Same format specifier, except I don't need a toStringz which is nice. Except it doesn't work and tries to decode col.width-1 into a hexadecimal number and only prints that. ("4D6EF6")

I looked through the docs:

https://dlang.org/phobos/std_format.html

 '%' Position Flags Width Separator Precision FormatChar

Width:
    empty
    Integer
    '*'

But there are then zero examples or explanations of how to use that option. What's going on here?
October 03, 2018
On Wednesday, 3 October 2018 at 00:14:03 UTC, Chris Katko wrote:
> Except it doesn't work and tries to decode col.width-1 into a hexadecimal number and only prints that. ("4D6EF6")

That number certainly isn't col.width (unless you have a width of like millions)...

It looks more like a pointer. What is the type of col.name? If it is string, this code should work fine.

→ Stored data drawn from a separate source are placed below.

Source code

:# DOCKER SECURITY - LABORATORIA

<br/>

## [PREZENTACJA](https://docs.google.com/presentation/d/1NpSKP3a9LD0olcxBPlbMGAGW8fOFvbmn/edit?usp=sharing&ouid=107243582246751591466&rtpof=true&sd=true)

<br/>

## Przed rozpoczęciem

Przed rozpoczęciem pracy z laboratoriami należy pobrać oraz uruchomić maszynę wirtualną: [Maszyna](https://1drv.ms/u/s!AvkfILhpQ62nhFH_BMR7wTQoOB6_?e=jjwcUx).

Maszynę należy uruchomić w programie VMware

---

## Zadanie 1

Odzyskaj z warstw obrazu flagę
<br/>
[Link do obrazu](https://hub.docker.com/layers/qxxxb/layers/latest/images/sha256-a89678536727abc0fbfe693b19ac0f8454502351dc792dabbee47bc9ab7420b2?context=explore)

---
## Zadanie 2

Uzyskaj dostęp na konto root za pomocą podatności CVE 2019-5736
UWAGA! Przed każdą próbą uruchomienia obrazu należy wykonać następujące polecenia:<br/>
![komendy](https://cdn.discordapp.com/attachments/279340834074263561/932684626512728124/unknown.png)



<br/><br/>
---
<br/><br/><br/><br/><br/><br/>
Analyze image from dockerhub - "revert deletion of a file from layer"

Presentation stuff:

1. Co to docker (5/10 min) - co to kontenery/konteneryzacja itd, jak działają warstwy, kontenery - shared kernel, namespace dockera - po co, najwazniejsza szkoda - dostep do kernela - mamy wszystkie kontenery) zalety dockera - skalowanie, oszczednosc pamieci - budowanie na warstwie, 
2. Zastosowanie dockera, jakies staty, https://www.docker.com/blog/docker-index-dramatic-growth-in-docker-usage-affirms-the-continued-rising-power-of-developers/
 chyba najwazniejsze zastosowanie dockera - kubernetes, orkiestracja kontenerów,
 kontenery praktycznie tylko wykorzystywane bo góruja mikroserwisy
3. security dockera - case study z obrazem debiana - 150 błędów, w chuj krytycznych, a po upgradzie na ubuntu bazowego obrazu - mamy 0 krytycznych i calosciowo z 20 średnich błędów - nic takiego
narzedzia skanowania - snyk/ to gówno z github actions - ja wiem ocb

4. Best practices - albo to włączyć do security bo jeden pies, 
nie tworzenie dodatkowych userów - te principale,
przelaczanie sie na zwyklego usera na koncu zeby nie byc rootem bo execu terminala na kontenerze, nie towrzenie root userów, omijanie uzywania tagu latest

I'm guessing it is a char*...
October 03, 2018
On Wednesday, 3 October 2018 at 00:34:33 UTC, Adam D. Ruppe wrote:
> On Wednesday, 3 October 2018 at 00:14:03 UTC, Chris Katko wrote:
>> Except it doesn't work and tries to decode col.width-1 into a hexadecimal number and only prints that. ("4D6EF6")
>
> That number certainly isn't col.width (unless you have a width of like millions)...
>
> It looks more like a pointer. What is the type of col.name? If it is string, this code should work fine.
>
> I'm guessing it is a char*...

I'm not sure how I made this mistake. But it seems to only show up now if I leave .toStringz() with the writefln.

writefln("%-*s<", col.width-1, col.name.toStringz() /* here */);

So maybe I've been staring at code too long tonight and simply missed it?

October 03, 2018
On Wednesday, 3 October 2018 at 01:14:24 UTC, Chris Katko wrote:
> I'm not sure how I made this mistake. But it seems to only show up now if I leave .toStringz() with the writefln.

Yeah.

So what's happening here is toStringz returns the C-style char*, which printf works well with, but writef doesn't trust it and just prints the pointer value instead of trying to traverse it looking for a zero terminator (which might not be there).

Just passing a D string will work consistently.

> So maybe I've been staring at code too long tonight and simply missed it?